You may see that we have more guests than usual, and our guests are sitting here in the front today. And I couldn’t be more honored to have him – them here at the State Department. They are Uighur journalists. They report for Radio Free Asia. I had the opportunity to sit down and talk with them for about close to an hour yesterday, where I heard many of their stories. Many of their stories are incredibly heartbreaking – what they have been through, and what their families have been through – most importantly, perhaps – as a result of their work to report the facts of the world into their home country.
So I’d like – with that, I’d like to announce that the United States has become increasingly concerned by the increasing levels of repression in Xinjiang, China. Just yesterday, I met with these six U.S.-based reporters whose Uighur family members have been threatened and dozens of their family members have been detained, simply because they were doing their jobs – the jobs that you all can do freely every day here in the United States, most of you without repercussions to your families overseas, those of you who do have overseas family members.
I’d like to recognize them today. First, we have Mamatjan Juma. Is Mamatjan – he’s here. With Radio Free Asia, Uighur service journalists. Next we have Shohret Hoshur. Shohret, please stand up. Thank you. Also from Radio Free Asia. Next we have Alim Seytoff. And you’re all in order, too. Thank you. (Laughter.) That makes it easier. So organized. And Rohit Mahajan. Thank you so much.
Our State Department officials – one of our State Department officials, our deputy assistant secretary, was in China earlier this week, and she reported a little bit about what is going on in this situation that paints a very disturbing picture in China. We are increasingly concerned about excessive restrictions on freedom of religion and freedom of beliefs in China. We are also concerned about China’s efforts to pressure other governments into forcibly returning Uighurs to China or to coerce family members. And finally, we are concerned about the widespread detentions and the unprecedented levels of surveillance.
We are grateful to these brave Radio Free Asia journalists for their work.
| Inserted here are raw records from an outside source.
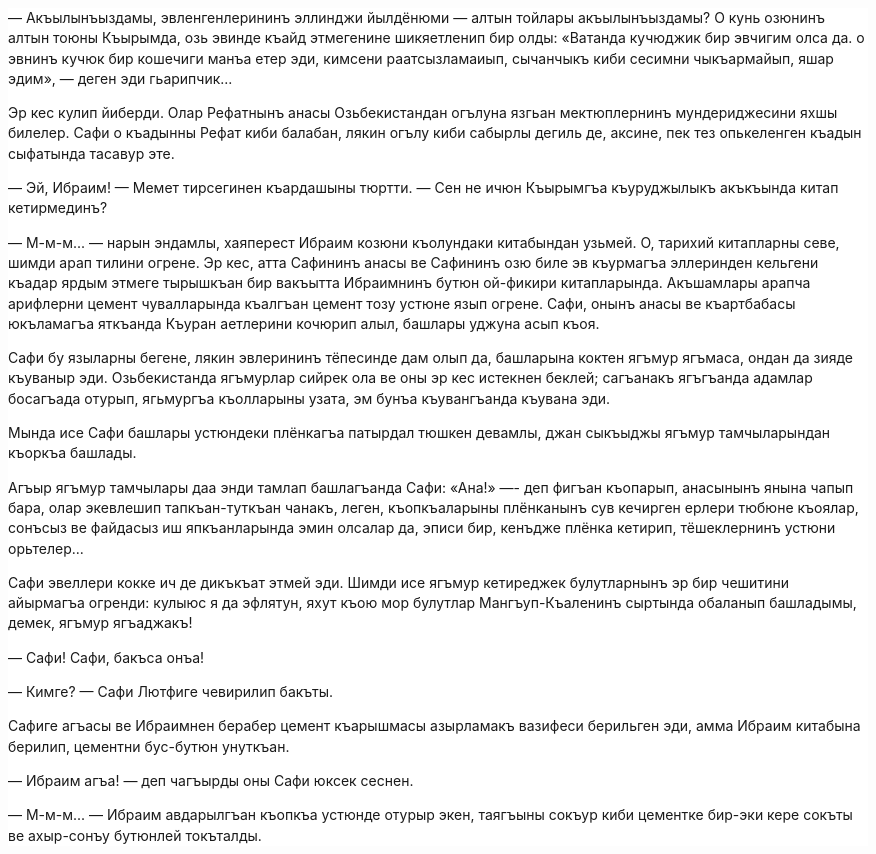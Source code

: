 — Акъылынъыздамы, эвленгенлерининъ эллинджи йылдёнюми — алтын тойлары акъылынъыздамы?
О кунь озюнинъ алтын тоюны Къырымда, озь эвинде къайд этмегенине шикяетленип бир олды:
«Ватанда кучюджик бир эвчигим олса да.
о эвнинъ кучюк бир кошечиги манъа етер эди, кимсени раатсызламаиып, сычанчыкъ киби сесимни чыкъармайып, яшар эдим», — деген эди гьарипчик...

Эр кес кулип йиберди.
Олар Рефатнынъ анасы Озьбекистандан огълуна язгьан мектюплернинъ мундериджесини яхшы билелер.
Сафи о къадынны Рефат киби балабан, лякин огълу киби сабырлы дегиль де, аксине, пек тез опькеленген къадын сыфатында тасавур эте.

— Эй, Ибраим!
— Мемет тирсегинен къардашыны тюртти.
— Сен не ичюн Къырымгъа къуруджылыкъ акъкъында китап кетирмединъ?

— М-м-м...
— нарын эндамлы, хаяперест Ибраим козюни къолундаки китабындан узьмей.
О, тарихий китапларны севе, шимди арап тилини огрене.
Эр кес, атта Сафининъ анасы ве Сафининъ озю биле эв къурмагъа эллеринден кельгени къадар ярдым этмеге тырышкъан бир вакъытта Ибраимнинъ бутюн ой-фикири китапларында.
Акъшамлары арапча арифлерни цемент чувалларында къалгъан цемент тозу устюне язып огрене.
Сафи, онынъ анасы ве къартбабасы юкъламагъа яткъанда Къуран аетлерини кочюрип алыл, башлары уджуна асып къоя.

Сафи бу языларны бегене, лякин эвлерининъ тёпесинде дам олып да, башларына коктен ягъмур ягъмаса, ондан да зияде къуваныр эди.
Озьбекистанда ягъмурлар сийрек ола ве оны эр кес истекнен беклей; сагъанакъ ягъгъанда адамлар босагъада отурып, ягьмургъа къолларыны узата, эм бунъа къувангъанда къувана эди.

Мында исе Сафи башлары устюндеки плёнкагъа патырдал тюшкен девамлы, джан сыкъыджы ягъмур тамчыларындан къоркъа башлады.

Агъыр ягъмур тамчылары даа энди тамлап башлагъанда Сафи:
«Ана!» —- деп фигъан къопарып, анасынынъ янына чапып бара, олар экевлешип тапкъан-туткъан чанакъ, леген, къопкъаларыны плёнканынъ сув кечирген ерлери тюбюне къоялар, сонъсыз ве файдасыз иш япкъанларында эмин олсалар да, эписи бир, кенъдже плёнка кетирип, тёшеклернинъ устюни орьтелер...

Сафи эвеллери кокке ич де дикъкъат этмей эди.
Шимди исе ягъмур кетиреджек булутларнынъ эр бир чешитини айырмагъа огренди: кулыюс я да эфлятун, яхут къою мор булутлар Мангъуп-Къаленинъ сыртында обаланып башладымы, демек, ягъмур ягъаджакъ!

— Сафи!
Сафи, бакъса онъа!

— Кимге?
— Сафи Лютфиге чевирилип бакъты.

Сафиге агъасы ве Ибраимнен берабер цемент къарышмасы азырламакъ вазифеси берильген эди, амма Ибраим китабына берилип, цементни бус-бутюн унуткъан.

— Ибраим агъа!
— деп чагъырды оны Сафи юксек сеснен.

— М-м-м...
— Ибраим авдарылгъан къопкъа устюнде отурыр экен, таягъыны сокъур киби цементке бир-эки кере сокъты ве ахыр-сонъу бутюнлей токъталды.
We want them to know that we will continue to raise our deep concerns with the Chinese Government. We call on China to end their counterproductive policies and freely – and free all of those who have been arbitrarily detained.
I’d like to mention that one of their colleagues – who’s not here today, I spoke with yesterday – shared with me that 23 members of her family have been round up in recent years. Imagine that. You’re here doing your jobs in the – your job in the United States, and 23 members are round up as a result. It was a very illuminating conversation, and I would like to be able to introduce any of you who are interested into these brave – to these brave Radio Free Journalists after the briefing, or whenever you’re available and they’re available too.
So thank you for honoring us with your presence, and we’re proud to be here raising attention to your cases. Thank you.